以MyD88TIR二聚化为靶点的抗炎抑制剂筛选模型，其特征在于：可以将MyD88分子的TIR结构域(以下称MyD88 TIR)分别与一荧光供体和荧光受体蛋白基因GFP/RFP(或CFP/YFP)构建融合蛋白质粒，转染哺乳动物细胞，建立双阳性表达的细胞株。如两种生物大分子(荧光供体分子和荧光受体分子)的距离足够近，即小于10nm，为两蛋白分子直接相互作用的距离，在荧光供体的激发光照射下可以产生荧光受体的发射光信号，即发生荧光共振能量转移(FRET)；如果荧光供体分子和荧光受体分子的结合受到阻碍，则FRET受到影响。
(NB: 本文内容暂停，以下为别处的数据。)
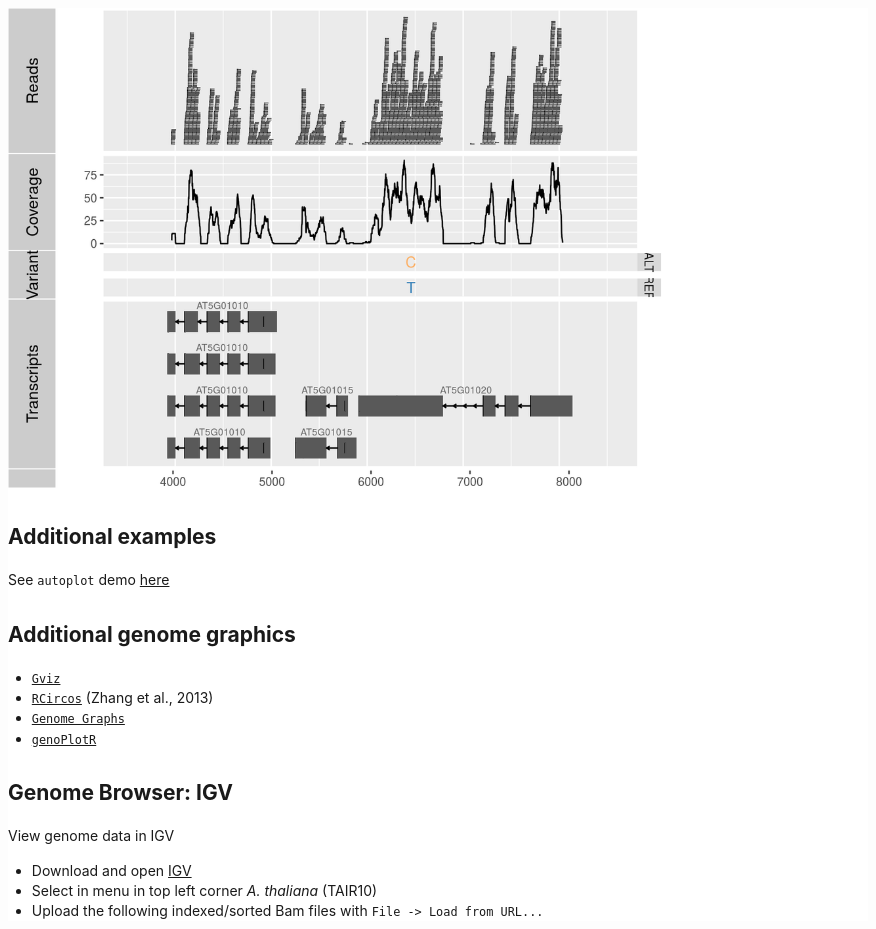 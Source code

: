<img src="./pages/mydoc/Rgraphics_files/ggbio_align_variants-1.png" width="672" />

## Additional examples

See `autoplot` demo [here](http://www.tengfei.name/ggbio/docs/man/autoplot-method.html)

## Additional genome graphics
	
- [`Gviz`](http://www.bioconductor.org/packages/devel/bioc/html/Gviz.html)
- [`RCircos`](http://cran.us.r-project.org/web/packages/RCircos/index.html) (Zhang et al., 2013)
- [`Genome Graphs`](http://bioconductor.org/packages/release/bioc/html/GenomeGraphs.html)
- [`genoPlotR`](http://genoplotr.r-forge.r-project.org/)

## Genome Browser: IGV

View genome data in IGV

- Download and open [IGV](http://www.broadinstitute.org/igv/download)
- Select in menu in top left corner _A. thaliana_ (TAIR10)
- Upload the following indexed/sorted Bam files with `File -> Load from URL...`
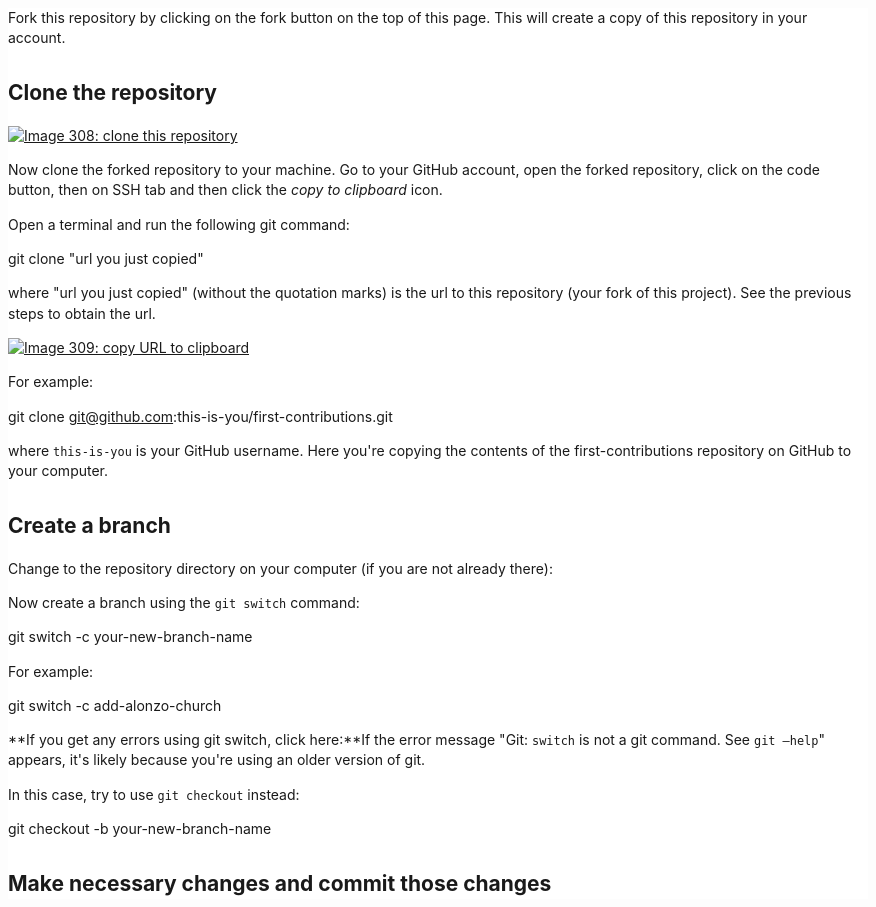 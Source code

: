 Fork this repository by clicking on the fork button on the top of this page. This will create a copy of this repository in your account.

Clone the repository
--------------------

[](https://github.com/firstcontributions/first-contributions?screenshot=true#clone-the-repository)

[![Image 308: clone this repository](https://camo.githubusercontent.com/3e9cd41ded21918841c80a920f07055592b899c041a27bbe232824678f2207f0/68747470733a2f2f6669727374636f6e747269627574696f6e732e6769746875622e696f2f6173736574732f526561646d652f636c6f6e652e706e67)](https://camo.githubusercontent.com/3e9cd41ded21918841c80a920f07055592b899c041a27bbe232824678f2207f0/68747470733a2f2f6669727374636f6e747269627574696f6e732e6769746875622e696f2f6173736574732f526561646d652f636c6f6e652e706e67)

Now clone the forked repository to your machine. Go to your GitHub account, open the forked repository, click on the code button, then on SSH tab and then click the _copy to clipboard_ icon.

Open a terminal and run the following git command:

git clone "url you just copied"

where "url you just copied" (without the quotation marks) is the url to this repository (your fork of this project). See the previous steps to obtain the url.

[![Image 309: copy URL to clipboard](https://camo.githubusercontent.com/1db3f99bfd4b29355003017a64d54ae503071477a720cec75357baa5d6e2460e/68747470733a2f2f6669727374636f6e747269627574696f6e732e6769746875622e696f2f6173736574732f526561646d652f636f70792d746f2d636c6970626f6172642e706e67)](https://camo.githubusercontent.com/1db3f99bfd4b29355003017a64d54ae503071477a720cec75357baa5d6e2460e/68747470733a2f2f6669727374636f6e747269627574696f6e732e6769746875622e696f2f6173736574732f526561646d652f636f70792d746f2d636c6970626f6172642e706e67)

For example:

git clone git@github.com:this-is-you/first-contributions.git

where `this-is-you` is your GitHub username. Here you're copying the contents of the first-contributions repository on GitHub to your computer.

Create a branch
---------------

[](https://github.com/firstcontributions/first-contributions?screenshot=true#create-a-branch)

Change to the repository directory on your computer (if you are not already there):

Now create a branch using the `git switch` command:

git switch -c your-new-branch-name

For example:

git switch -c add-alonzo-church

**If you get any errors using git switch, click here:**If the error message "Git: `switch` is not a git command. See `git –help`" appears, it's likely because you're using an older version of git.

In this case, try to use `git checkout` instead:

git checkout -b your-new-branch-name

Make necessary changes and commit those changes
-----------------------------------------------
其具体步骤如下：首先构建绿色荧光蛋白与MyD88TIR的融合蛋白真核表达质粒(以下简称GFP‑MyD88 TIR)和红色荧光蛋白与MyD88 TIR的融合蛋白真核表达质粒(以下简称RFP‑MyD88 TIR)；再将二者共同转染哺乳动物细胞(如HeLa)，并建立双阳性表达的细胞株。如果培养条件中不存在小分子抑制物，MyD88 TIR发生二聚化，488nm激发光(蓝光)照射下GFP‑MyD88 TIR发出的绿色荧光会有一部分作为RFP‑MyD88 TIR的激发光被吸收，进而发出红色荧光，绿荧光减弱，即FRET发生；而如果培养条件中有小分子抑制物存在的话，MyD88 TIR无法发生二聚化，488nm激发光(蓝光)照射下GFP‑MyD88 TIR发出的绿色荧光不会转移给RFP‑MyD88 TIR，无红色荧光发出，产生正常的绿色荧光。细胞培养和药物筛选可结合高通量筛选仪及荧光值的相关函数运算；对于上述基于荧光信号变化的筛选模型认定阳性(即，对FRET有影响)的化合物，还需利用原核表达并纯化的重组蛋白，进行体外蛋白质‑蛋白质相互作用的验证分析：当培养细胞中FRET现象被某种添加的化合物阻断了，尚不能得出是这种化合物直接阻断了MyD88 TIR的二聚化结论，还是这种化合物引发了某种细胞内信号级联，间接地影响了MyD88 TIR的二聚化；因此利用一个His‑MyD88TIR和GST‑MyD88 TIR重组蛋白体外相互作用分析加以验证；具体步骤如下：在非变性缓冲液中，可以加入上述荧光筛选模型认为有效阻断MyD88 TIR二聚化的化合物，如果化合物能直接阻断MyD88 TIR的二聚化，则His‑MyD88 TIR体外条件下不能正常结合GST‑MyD88 TIR，进行His‑MyD88 TIR结合物(Pull‑down产物)的western blot分析，不能检测到GST抗体识别的信号；如果化合物不能直接阻断MyD88 TIR二聚化，His‑MyD88 TIR体外条件下能够正常结合GST‑MyD88 TIR，进行His‑MyD88 TIR结合物(Pull‑down产物)的western blot分析，则可以检测到GST抗体识别的信号；经此验证模型，确切的MyD88 TIR二聚化抑制剂就可得以判定。